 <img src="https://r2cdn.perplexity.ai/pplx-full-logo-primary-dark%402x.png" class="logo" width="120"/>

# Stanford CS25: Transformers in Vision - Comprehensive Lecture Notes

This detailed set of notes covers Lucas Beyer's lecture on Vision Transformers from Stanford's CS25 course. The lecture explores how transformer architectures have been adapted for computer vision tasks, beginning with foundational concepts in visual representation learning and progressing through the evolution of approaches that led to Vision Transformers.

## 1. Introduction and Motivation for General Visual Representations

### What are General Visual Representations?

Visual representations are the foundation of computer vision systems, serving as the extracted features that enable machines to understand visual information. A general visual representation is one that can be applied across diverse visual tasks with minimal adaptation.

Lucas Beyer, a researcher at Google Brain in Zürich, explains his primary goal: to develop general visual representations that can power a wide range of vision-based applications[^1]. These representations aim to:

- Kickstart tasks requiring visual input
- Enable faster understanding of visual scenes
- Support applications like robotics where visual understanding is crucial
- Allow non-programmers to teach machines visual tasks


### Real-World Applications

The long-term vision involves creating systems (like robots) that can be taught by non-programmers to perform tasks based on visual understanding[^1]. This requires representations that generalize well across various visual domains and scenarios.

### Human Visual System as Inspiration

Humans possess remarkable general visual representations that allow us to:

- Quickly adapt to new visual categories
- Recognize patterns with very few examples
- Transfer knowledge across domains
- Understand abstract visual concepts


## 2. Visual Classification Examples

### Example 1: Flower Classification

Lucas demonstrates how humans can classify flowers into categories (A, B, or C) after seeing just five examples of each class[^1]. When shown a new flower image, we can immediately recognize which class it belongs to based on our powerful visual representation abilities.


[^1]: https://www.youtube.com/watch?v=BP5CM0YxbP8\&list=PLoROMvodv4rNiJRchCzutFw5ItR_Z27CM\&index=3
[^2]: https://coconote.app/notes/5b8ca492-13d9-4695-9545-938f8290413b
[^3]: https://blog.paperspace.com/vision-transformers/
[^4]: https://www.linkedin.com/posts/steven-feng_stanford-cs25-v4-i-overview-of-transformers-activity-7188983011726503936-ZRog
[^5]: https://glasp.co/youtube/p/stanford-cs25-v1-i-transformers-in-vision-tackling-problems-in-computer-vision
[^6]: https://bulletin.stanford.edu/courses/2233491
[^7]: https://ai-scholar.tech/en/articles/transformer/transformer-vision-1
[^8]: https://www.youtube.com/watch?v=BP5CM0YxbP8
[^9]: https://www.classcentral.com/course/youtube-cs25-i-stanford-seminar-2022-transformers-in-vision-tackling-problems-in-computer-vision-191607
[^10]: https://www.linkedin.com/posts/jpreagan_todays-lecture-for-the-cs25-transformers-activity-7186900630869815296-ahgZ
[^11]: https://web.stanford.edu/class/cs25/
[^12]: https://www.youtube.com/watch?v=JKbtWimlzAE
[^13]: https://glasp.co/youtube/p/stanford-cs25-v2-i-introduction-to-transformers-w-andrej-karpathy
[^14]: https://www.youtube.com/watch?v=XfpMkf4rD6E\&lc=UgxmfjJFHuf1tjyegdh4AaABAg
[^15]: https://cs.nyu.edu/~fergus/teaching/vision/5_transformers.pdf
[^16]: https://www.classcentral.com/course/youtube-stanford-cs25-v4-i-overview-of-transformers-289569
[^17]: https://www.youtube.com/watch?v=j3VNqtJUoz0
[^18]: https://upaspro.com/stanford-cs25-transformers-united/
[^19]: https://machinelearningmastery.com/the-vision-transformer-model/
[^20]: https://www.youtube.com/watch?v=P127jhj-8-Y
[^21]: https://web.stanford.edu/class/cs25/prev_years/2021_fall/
*****
## Work instructions
Your reply is to repeat, unchanged, the lines above running from the one with "- Support applications" up to and including the one with "Lucas demonstrates how".

## Exercise response
- Support applications like robotics where visual understanding is crucial
- Allow non-programmers to teach machines visual tasks


### Real-World Applications

The long-term vision involves creating systems (like robots) that can be taught by non-programmers to perform tasks based on visual understanding[^1]. This requires representations that generalize well across various visual domains and scenarios.

### Human Visual System as Inspiration

Humans possess remarkable general visual representations that allow us to:

- Quickly adapt to new visual categories
- Recognize patterns with very few examples
- Transfer knowledge across domains
- Understand abstract visual concepts


## 2. Visual Classification Examples

### Example 1: Flower Classification

Lucas demonstrates how humans can classify flowers into categories (A, B, or C) after seeing just five examples of each class[^1]. When shown a new flower image, we can immediately recognize which class it belongs to based on our powerful visual representation abilities.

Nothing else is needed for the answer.